ASSIGNMENT: Could you retype, exactly as written, every line from the top of the records through the line that contains "## Signature Verification<a"?

EXERCISE DATA:
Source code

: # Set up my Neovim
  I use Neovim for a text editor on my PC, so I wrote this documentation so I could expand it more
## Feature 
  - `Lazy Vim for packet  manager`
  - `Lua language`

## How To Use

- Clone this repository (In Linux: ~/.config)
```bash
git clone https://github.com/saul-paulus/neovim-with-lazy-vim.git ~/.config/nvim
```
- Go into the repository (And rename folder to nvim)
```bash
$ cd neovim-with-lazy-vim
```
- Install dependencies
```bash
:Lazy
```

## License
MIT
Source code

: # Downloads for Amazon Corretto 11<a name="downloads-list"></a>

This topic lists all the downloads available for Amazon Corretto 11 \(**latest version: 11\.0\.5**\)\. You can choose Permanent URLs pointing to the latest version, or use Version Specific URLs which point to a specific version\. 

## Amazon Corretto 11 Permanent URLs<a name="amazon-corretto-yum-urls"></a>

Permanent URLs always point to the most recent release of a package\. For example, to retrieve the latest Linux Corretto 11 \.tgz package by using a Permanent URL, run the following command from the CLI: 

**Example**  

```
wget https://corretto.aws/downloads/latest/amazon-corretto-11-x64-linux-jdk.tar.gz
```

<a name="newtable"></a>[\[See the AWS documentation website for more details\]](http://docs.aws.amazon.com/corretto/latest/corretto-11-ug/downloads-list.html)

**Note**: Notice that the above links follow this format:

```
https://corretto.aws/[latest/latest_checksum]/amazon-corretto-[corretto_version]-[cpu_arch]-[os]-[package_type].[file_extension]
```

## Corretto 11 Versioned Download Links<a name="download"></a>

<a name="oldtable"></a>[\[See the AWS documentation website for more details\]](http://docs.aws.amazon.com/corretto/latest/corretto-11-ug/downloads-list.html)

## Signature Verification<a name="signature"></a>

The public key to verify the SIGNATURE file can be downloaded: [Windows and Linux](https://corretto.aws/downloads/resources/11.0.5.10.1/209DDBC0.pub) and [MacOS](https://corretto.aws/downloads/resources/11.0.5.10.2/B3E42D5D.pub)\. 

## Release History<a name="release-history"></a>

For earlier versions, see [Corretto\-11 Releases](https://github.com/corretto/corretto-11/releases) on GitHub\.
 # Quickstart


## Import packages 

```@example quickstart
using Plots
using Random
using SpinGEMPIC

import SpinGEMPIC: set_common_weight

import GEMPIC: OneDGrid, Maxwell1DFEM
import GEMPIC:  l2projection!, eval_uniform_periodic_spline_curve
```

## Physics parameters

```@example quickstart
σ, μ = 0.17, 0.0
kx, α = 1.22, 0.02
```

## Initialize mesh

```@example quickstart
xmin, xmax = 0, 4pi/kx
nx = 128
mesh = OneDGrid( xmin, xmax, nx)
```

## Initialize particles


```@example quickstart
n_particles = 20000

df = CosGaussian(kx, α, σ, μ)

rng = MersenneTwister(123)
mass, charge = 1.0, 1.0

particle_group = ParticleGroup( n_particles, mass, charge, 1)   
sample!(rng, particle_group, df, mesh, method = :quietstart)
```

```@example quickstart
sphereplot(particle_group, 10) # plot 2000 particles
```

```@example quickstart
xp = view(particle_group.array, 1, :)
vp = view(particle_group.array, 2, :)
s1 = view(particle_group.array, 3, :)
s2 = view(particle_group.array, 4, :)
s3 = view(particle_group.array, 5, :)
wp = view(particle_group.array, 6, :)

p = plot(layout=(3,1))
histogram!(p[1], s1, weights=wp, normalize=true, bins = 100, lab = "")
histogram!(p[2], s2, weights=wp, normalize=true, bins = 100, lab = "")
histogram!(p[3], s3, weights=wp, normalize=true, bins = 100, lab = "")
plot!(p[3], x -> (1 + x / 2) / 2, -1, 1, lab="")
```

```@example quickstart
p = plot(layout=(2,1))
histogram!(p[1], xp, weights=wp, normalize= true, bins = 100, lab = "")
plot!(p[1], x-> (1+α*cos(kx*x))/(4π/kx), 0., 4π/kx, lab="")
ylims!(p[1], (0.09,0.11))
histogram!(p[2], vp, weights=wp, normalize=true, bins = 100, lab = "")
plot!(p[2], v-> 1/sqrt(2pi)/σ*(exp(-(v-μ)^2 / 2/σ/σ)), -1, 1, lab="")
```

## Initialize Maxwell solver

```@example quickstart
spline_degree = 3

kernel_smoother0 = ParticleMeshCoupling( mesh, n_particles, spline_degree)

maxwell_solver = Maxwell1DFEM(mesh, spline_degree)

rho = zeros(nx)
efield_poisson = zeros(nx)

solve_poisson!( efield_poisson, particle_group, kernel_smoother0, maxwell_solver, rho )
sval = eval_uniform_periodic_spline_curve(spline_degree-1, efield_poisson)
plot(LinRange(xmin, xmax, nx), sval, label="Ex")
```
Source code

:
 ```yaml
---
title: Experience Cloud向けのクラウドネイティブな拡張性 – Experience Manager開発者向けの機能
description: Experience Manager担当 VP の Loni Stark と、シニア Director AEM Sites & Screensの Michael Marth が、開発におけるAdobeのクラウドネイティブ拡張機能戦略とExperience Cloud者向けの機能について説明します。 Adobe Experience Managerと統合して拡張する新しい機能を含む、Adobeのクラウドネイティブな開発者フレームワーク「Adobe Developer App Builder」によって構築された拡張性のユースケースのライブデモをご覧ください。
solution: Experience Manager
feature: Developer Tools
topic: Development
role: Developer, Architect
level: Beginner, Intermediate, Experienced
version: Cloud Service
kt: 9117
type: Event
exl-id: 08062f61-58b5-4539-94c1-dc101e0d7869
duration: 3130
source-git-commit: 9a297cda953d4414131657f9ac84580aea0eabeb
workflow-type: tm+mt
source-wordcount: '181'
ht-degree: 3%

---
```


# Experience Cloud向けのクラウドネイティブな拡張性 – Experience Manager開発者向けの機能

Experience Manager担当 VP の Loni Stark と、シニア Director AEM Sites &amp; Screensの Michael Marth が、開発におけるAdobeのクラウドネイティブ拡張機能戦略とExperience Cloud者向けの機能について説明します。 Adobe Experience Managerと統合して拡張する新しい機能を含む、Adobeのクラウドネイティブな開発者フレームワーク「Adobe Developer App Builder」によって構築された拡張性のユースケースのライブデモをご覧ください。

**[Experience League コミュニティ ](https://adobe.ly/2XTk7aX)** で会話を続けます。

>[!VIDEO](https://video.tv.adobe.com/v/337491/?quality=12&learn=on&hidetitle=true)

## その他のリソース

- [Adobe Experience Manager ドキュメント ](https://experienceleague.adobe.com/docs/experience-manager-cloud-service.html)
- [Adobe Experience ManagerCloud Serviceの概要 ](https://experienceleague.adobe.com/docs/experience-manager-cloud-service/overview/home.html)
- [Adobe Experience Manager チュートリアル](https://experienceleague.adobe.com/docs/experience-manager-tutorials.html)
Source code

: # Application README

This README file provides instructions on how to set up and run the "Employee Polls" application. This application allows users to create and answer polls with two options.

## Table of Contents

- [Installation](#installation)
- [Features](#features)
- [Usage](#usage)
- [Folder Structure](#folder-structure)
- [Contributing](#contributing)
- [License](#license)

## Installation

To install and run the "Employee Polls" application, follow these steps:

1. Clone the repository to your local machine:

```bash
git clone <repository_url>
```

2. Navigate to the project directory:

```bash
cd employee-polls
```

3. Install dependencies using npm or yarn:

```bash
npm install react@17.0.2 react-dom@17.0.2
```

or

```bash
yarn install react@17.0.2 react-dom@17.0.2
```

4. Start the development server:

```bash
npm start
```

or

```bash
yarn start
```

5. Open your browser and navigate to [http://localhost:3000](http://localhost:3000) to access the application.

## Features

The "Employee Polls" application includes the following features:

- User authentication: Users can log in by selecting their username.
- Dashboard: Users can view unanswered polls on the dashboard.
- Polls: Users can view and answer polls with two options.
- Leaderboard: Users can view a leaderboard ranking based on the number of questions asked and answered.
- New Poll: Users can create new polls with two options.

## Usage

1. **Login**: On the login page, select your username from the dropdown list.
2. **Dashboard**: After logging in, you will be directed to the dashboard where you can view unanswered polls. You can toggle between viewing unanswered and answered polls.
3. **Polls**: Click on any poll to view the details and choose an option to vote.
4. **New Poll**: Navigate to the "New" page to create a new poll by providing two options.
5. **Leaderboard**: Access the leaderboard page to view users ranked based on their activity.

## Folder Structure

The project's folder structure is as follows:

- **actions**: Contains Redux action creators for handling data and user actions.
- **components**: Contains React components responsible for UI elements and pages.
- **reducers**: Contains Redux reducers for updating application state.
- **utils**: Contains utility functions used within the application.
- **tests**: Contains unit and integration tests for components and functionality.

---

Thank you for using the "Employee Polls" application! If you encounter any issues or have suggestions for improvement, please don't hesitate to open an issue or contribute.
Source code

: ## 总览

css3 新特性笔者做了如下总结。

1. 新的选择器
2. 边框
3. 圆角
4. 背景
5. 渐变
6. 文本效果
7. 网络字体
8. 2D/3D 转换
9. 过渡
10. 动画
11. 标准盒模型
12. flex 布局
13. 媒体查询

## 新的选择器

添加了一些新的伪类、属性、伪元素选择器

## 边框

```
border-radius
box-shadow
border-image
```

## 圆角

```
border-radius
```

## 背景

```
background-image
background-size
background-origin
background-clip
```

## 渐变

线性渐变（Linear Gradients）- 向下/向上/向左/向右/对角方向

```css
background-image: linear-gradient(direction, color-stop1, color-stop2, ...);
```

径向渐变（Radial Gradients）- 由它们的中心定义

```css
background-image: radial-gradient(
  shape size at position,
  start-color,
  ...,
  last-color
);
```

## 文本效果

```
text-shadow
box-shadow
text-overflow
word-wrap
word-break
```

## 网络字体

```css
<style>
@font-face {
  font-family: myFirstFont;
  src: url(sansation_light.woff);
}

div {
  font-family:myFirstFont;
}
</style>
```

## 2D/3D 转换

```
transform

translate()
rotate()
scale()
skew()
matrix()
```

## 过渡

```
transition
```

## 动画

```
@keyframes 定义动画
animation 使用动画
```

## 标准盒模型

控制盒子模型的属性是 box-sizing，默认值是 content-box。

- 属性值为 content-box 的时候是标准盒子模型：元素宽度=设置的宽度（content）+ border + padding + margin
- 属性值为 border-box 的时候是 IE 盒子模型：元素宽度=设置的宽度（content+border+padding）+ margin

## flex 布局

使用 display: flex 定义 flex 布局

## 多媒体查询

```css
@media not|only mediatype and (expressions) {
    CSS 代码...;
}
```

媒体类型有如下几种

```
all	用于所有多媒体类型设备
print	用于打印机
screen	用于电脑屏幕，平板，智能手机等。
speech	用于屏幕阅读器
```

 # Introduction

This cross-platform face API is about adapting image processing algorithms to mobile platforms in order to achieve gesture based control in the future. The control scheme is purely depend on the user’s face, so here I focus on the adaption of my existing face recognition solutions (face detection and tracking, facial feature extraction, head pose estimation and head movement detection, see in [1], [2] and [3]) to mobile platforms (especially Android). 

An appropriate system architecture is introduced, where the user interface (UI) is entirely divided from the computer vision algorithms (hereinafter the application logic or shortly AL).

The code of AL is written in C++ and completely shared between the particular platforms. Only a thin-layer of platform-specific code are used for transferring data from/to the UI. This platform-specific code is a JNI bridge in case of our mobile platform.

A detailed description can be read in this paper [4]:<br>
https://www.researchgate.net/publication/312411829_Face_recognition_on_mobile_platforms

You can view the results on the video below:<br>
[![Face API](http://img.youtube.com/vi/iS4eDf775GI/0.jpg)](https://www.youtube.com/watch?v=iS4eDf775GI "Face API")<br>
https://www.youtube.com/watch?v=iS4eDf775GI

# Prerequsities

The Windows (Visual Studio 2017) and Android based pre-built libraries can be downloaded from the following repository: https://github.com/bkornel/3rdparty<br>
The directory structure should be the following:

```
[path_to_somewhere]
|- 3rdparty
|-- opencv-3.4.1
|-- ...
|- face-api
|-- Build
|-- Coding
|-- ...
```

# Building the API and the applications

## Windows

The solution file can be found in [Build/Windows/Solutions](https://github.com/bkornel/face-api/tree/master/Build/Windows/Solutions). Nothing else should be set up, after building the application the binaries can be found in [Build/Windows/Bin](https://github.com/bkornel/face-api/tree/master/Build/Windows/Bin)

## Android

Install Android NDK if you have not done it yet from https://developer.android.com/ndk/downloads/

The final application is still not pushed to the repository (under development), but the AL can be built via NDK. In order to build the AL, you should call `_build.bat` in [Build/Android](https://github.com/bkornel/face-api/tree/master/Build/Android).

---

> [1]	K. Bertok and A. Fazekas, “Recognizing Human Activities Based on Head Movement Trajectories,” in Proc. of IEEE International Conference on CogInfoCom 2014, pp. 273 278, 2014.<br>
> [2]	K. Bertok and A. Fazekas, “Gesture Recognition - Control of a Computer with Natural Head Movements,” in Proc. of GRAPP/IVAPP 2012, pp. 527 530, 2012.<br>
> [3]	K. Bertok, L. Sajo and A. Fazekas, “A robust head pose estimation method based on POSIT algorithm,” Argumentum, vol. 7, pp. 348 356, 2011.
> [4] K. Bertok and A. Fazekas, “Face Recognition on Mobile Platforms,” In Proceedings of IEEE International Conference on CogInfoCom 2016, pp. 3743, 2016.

OUTPUT FOR THIS TASK:
Source code

: # Set up my Neovim
  I use Neovim for a text editor on my PC, so I wrote this documentation so I could expand it more
## Feature 
  - `Lazy Vim for packet  manager`
  - `Lua language`

## How To Use

- Clone this repository (In Linux: ~/.config)
```bash
git clone https://github.com/saul-paulus/neovim-with-lazy-vim.git ~/.config/nvim
```
- Go into the repository (And rename folder to nvim)
```bash
$ cd neovim-with-lazy-vim
```
- Install dependencies
```bash
:Lazy
```

## License
MIT
Source code

: # Downloads for Amazon Corretto 11<a name="downloads-list"></a>

This topic lists all the downloads available for Amazon Corretto 11 \(**latest version: 11\.0\.5**\)\. You can choose Permanent URLs pointing to the latest version, or use Version Specific URLs which point to a specific version\. 

## Amazon Corretto 11 Permanent URLs<a name="amazon-corretto-yum-urls"></a>

Permanent URLs always point to the most recent release of a package\. For example, to retrieve the latest Linux Corretto 11 \.tgz package by using a Permanent URL, run the following command from the CLI: 

**Example**  

```
wget https://corretto.aws/downloads/latest/amazon-corretto-11-x64-linux-jdk.tar.gz
```

<a name="newtable"></a>[\[See the AWS documentation website for more details\]](http://docs.aws.amazon.com/corretto/latest/corretto-11-ug/downloads-list.html)

**Note**: Notice that the above links follow this format:

```
https://corretto.aws/[latest/latest_checksum]/amazon-corretto-[corretto_version]-[cpu_arch]-[os]-[package_type].[file_extension]
```

## Corretto 11 Versioned Download Links<a name="download"></a>

<a name="oldtable"></a>[\[See the AWS documentation website for more details\]](http://docs.aws.amazon.com/corretto/latest/corretto-11-ug/downloads-list.html)

## Signature Verification<a name="signature"></a>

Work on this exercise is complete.